-- Data supplied follows --

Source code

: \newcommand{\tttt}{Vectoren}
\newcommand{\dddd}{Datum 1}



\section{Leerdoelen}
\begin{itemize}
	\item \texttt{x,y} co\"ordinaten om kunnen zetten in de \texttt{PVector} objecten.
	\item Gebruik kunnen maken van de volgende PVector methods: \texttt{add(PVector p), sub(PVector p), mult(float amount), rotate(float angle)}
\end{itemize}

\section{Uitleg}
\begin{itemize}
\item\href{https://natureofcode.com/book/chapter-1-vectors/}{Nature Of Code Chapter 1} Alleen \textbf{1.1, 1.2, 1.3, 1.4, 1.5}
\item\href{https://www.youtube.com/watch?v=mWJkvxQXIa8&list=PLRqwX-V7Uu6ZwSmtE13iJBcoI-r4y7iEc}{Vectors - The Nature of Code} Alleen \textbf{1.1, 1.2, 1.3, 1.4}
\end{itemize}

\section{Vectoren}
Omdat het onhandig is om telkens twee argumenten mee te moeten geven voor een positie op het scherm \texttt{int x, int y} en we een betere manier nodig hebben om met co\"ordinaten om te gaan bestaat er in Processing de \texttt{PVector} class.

-- Data supplied concluded --

**Problem details:**
Would you restate the whole listing word for word?

**Answer below:**
Source code

: \newcommand{\tttt}{Vectoren}
\newcommand{\dddd}{Datum 1}



\section{Leerdoelen}
\begin{itemize}
	\item \texttt{x,y} co\"ordinaten om kunnen zetten in de \texttt{PVector} objecten.
	\item Gebruik kunnen maken van de volgende PVector methods: \texttt{add(PVector p), sub(PVector p), mult(float amount), rotate(float angle)}
\end{itemize}

\section{Uitleg}
\begin{itemize}
\item\href{https://natureofcode.com/book/chapter-1-vectors/}{Nature Of Code Chapter 1} Alleen \textbf{1.1, 1.2, 1.3, 1.4, 1.5}
\item\href{https://www.youtube.com/watch?v=mWJkvxQXIa8&list=PLRqwX-V7Uu6ZwSmtE13iJBcoI-r4y7iEc}{Vectors - The Nature of Code} Alleen \textbf{1.1, 1.2, 1.3, 1.4}
\end{itemize}

\section{Vectoren}
Omdat het onhandig is om telkens twee argumenten mee te moeten geven voor een positie op het scherm \texttt{int x, int y} en we een betere manier nodig hebben om met co\"ordinaten om te gaan bestaat er in Processing de \texttt{PVector} class.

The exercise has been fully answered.